On Wed, Jul 09, 2008 at 04:10:02PM +0200, Rainer Sabelka wrote:
> Hi,
>
> I use haproxy 1.3.14.6 in a production environment together with apache
> configured as ssl proxy and 10 Windows IIS backends.
> All incoming traffic is ssl encrypted and is received via the apache server.
> Apache handles ssl en-/decryption, adds some request headers (X-Forwarded-For,
> X-Forwarded-Proto) and then uses mod_proxy to forward the requests to haproxy.
>
> Haproxy then balances the those requests among the applications servers, some
> of then run IIS-5 on Windows 2000, the rest IIS-6 on Windows 2003R2.
>
> Everything seems to run well, but from time to time users (using IE 6.0)
> complain that they cannot upload documents (large POST requests), however I
> was never able to reproduce the problem.
>
> In haproxy's logfile I can see 502 errors like the following:
>
> Jul 9 14:42:55 127.0.0.1 haproxy[9809]: 127.0.0.1:40984
> [09/Jul/2008:14:39:02.950] myapp_http myapp_default/web10
> 1921/0/0/-1/232731 502 204 - - SHVN 6/1/1/0 0/0 {212.XXX.YYY.ZZZ|1916297}
> "POST /AttachDocument.Asp?SID=150280&action=120&state=0&binaryattach=1
> HTTP/1.0"
>
> Between the {|} I log the original IP-address (X-Forwarded-For header) and the
> content-length of the request.
>
> At the same time (well, 2 hrs difference because GMT is used here instead of
> local time) I see the following line in IIS's logfile:
>
> 2008-07-09 12:42:54 10.4.0.37 41958 10.4.0.33 80 HTTP/1.0 POST
> /AttachDocument.Asp?SID=150280&action=120&state=0&binaryattach=1 - 1
> Timer_EntityBody DefaultAppPool
>
> Obviously IIS is waiting for some more data in the body of the POST request
> and times out after some time, but haproxy is already waiting for a response
> from the server, but instead gets a closed connection after the IIS timeout.
>
> I've observed this only with post requests which are larger then 20kByte.
> And it happened only when haproxy connected to the W2003/IIS-6 server, but
> never with W2000/IIS-5.
>
> Does anyone have an idea what could be wrong with my setup and/or what I can
> do to debug this problem?

I've just found the cause of the problem you're experiencing. I could even partially reproduce it. It is caused by a bug introduced in 1.3.8 which is in fact quite hard to trigger : if the client is streaming data into haproxy faster than the server reads, and manages to always maintain data in the request buffer, the server timeout is not updated. Then when the client stops sending data after it has been streaming for at least as long as the server timeout, the timeout is seen as expired. In my case, I reproduce a 504 by unplugging a cable between the client and haproxy in the middle of some streaming. But in your case, I suspect that only the last chunk of data does not reach IIS, which then closes the connection. Haproxy then notices this closing and returns a 502.

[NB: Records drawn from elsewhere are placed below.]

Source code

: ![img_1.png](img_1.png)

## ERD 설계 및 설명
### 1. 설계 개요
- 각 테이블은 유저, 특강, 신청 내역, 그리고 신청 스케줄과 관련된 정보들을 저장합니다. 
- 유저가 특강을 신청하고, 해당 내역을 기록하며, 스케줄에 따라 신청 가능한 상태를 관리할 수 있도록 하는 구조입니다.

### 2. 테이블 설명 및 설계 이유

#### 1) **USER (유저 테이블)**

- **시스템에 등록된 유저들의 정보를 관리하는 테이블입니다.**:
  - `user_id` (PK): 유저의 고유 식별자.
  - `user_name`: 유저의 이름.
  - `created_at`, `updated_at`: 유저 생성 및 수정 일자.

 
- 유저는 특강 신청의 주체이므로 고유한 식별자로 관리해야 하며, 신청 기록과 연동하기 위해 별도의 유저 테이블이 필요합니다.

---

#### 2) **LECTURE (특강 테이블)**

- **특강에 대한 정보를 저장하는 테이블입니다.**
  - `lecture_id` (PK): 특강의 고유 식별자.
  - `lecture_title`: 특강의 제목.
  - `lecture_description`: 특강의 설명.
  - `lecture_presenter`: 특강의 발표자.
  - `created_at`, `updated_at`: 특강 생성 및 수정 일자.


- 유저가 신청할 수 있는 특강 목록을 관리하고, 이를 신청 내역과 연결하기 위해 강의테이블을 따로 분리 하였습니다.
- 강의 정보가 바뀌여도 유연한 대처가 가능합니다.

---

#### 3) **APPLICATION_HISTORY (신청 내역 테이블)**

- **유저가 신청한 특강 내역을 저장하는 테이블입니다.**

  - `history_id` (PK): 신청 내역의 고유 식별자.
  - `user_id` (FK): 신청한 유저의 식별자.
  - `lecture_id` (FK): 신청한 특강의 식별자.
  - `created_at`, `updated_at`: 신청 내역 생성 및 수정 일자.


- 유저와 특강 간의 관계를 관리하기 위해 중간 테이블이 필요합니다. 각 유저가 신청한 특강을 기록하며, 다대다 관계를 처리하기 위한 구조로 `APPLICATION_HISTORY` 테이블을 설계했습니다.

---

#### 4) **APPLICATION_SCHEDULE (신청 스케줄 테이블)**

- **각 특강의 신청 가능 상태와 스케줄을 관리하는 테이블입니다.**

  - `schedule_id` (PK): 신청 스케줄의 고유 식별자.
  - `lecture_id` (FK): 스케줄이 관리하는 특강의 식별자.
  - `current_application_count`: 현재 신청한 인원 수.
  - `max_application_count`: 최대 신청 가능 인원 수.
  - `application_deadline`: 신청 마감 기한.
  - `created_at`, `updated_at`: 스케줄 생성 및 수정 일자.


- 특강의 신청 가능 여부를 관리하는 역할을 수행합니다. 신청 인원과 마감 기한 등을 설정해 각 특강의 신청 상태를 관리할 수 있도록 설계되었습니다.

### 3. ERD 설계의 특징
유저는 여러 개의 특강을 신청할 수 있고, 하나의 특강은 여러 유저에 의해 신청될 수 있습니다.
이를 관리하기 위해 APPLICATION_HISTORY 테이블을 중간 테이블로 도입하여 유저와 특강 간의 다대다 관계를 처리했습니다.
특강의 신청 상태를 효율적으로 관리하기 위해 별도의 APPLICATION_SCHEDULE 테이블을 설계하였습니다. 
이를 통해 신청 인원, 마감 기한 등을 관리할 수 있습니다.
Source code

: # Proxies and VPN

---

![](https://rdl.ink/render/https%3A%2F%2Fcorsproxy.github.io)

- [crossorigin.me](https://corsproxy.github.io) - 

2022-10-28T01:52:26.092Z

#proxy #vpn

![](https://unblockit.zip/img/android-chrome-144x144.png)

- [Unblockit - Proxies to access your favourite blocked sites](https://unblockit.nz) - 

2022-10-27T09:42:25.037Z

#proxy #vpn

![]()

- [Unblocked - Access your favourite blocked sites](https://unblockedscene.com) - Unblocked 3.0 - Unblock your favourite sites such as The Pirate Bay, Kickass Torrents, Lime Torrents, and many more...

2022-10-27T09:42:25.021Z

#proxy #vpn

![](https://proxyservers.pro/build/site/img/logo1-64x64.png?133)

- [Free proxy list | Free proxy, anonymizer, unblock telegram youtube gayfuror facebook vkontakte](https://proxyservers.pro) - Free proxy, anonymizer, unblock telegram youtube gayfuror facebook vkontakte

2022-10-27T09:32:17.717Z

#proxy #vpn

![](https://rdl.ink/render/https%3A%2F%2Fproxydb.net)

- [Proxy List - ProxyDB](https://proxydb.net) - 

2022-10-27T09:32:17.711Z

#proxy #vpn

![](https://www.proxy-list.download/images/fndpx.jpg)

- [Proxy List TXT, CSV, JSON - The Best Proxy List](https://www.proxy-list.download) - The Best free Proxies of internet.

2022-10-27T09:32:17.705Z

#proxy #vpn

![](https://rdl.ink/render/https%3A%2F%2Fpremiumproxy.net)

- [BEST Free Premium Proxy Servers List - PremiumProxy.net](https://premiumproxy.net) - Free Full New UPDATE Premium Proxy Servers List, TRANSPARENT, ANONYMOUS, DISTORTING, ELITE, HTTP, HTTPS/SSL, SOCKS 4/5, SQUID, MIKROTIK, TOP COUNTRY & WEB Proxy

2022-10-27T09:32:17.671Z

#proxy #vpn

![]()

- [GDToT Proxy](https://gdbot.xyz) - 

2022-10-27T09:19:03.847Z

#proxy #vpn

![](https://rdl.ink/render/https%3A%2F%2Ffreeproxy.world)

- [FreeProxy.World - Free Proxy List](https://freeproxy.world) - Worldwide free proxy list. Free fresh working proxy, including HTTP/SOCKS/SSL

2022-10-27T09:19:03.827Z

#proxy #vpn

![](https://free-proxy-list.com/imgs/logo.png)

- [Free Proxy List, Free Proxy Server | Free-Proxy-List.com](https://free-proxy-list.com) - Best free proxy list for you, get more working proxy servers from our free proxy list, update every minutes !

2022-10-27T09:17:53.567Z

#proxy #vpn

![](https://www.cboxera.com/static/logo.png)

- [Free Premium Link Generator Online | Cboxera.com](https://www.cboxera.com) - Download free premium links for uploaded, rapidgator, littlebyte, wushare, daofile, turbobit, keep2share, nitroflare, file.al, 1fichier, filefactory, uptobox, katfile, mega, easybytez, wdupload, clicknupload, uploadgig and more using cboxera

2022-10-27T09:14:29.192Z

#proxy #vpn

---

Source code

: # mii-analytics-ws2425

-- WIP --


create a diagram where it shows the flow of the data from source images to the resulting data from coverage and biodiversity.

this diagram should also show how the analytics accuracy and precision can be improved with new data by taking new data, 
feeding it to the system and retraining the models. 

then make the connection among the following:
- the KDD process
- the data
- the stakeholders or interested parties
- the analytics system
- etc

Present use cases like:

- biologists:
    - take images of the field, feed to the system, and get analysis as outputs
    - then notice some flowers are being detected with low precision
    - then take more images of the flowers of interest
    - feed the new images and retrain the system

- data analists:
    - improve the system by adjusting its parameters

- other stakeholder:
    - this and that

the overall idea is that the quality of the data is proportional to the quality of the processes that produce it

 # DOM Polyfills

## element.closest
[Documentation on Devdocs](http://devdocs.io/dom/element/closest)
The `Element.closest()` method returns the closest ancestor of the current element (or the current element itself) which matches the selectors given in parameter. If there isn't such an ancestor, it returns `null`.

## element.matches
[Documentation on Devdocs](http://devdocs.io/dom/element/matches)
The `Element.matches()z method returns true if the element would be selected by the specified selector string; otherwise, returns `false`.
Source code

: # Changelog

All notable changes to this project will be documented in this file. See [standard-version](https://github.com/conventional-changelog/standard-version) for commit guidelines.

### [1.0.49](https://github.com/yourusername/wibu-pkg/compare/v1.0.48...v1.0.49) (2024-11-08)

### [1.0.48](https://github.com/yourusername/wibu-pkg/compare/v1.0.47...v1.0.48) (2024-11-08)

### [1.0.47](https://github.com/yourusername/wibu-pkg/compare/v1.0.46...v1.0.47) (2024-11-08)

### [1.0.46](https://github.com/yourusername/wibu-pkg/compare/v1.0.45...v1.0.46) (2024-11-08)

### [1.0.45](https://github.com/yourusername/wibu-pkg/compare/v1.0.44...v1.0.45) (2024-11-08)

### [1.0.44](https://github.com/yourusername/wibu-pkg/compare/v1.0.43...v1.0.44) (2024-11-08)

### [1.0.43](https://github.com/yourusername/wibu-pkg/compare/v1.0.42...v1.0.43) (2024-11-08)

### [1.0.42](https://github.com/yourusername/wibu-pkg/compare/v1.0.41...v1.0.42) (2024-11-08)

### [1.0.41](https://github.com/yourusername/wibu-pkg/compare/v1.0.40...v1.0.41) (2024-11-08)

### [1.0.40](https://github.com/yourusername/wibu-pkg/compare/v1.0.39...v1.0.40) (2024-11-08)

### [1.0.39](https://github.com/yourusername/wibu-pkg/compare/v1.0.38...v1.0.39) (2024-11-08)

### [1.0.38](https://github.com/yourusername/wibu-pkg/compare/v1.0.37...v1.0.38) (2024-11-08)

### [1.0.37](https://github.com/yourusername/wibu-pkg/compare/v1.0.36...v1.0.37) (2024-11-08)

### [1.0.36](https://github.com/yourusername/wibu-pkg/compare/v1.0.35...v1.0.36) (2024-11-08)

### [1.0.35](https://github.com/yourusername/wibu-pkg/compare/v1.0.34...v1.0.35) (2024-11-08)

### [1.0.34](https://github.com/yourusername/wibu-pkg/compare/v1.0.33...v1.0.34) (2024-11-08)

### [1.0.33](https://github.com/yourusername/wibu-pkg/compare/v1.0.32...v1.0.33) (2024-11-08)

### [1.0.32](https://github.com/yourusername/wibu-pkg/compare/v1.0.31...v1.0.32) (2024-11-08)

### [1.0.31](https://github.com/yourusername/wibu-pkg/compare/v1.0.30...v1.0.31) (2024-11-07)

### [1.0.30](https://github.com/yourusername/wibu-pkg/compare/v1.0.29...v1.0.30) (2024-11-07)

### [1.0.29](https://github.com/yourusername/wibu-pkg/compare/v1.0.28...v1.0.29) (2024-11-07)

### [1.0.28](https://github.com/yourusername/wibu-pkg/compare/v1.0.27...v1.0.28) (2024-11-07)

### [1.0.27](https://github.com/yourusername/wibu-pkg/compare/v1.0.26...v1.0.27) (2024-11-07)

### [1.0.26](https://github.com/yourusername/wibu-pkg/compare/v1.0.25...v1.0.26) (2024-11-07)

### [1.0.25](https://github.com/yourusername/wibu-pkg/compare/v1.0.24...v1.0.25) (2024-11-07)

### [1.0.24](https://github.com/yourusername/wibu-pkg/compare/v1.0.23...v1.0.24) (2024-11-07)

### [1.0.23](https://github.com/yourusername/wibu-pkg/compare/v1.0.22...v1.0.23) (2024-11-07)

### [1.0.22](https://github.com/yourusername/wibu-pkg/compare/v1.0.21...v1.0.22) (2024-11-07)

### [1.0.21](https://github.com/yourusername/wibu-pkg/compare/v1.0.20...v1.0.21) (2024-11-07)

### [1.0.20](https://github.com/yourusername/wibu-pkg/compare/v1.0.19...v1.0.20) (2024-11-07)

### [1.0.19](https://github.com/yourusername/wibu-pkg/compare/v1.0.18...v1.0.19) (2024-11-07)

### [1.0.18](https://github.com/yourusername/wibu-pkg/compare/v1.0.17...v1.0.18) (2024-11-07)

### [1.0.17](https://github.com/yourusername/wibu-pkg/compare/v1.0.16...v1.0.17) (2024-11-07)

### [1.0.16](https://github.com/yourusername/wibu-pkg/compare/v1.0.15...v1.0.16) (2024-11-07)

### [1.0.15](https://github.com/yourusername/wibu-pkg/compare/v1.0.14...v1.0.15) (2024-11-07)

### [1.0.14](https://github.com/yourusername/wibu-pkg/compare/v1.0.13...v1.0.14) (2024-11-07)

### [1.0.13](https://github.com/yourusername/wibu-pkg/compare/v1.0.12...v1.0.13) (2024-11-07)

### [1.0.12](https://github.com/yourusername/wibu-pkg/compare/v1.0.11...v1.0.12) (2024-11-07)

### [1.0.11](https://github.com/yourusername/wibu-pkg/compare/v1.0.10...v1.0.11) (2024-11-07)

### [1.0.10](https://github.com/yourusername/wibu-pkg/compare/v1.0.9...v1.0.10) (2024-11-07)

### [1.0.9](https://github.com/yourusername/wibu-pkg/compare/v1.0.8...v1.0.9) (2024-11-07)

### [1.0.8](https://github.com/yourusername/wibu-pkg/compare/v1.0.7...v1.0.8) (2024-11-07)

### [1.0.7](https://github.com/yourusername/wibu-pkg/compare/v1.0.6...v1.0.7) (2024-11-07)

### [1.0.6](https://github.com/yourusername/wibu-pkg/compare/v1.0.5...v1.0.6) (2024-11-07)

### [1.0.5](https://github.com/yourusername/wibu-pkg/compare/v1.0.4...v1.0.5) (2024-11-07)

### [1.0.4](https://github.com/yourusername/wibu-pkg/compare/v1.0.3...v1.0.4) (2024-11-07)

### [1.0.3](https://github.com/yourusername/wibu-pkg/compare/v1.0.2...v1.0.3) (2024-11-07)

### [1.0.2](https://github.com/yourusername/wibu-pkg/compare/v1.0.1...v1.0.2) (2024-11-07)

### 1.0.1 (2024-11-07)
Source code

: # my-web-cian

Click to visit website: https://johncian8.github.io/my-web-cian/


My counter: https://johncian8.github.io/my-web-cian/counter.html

I believe you're not the first one to report this problem, but maybe this time your logs looked suspect enough to direct my nose to the right location.

I'm currently working on fixing this awful bug. I will release a fix for both 1.3.14 and 1.3.15 after some careful testing. In the mean time, you might increase your server timeout to a large value so that you've got a chance that a client does not manage to maintain the request buffer full for *that* long.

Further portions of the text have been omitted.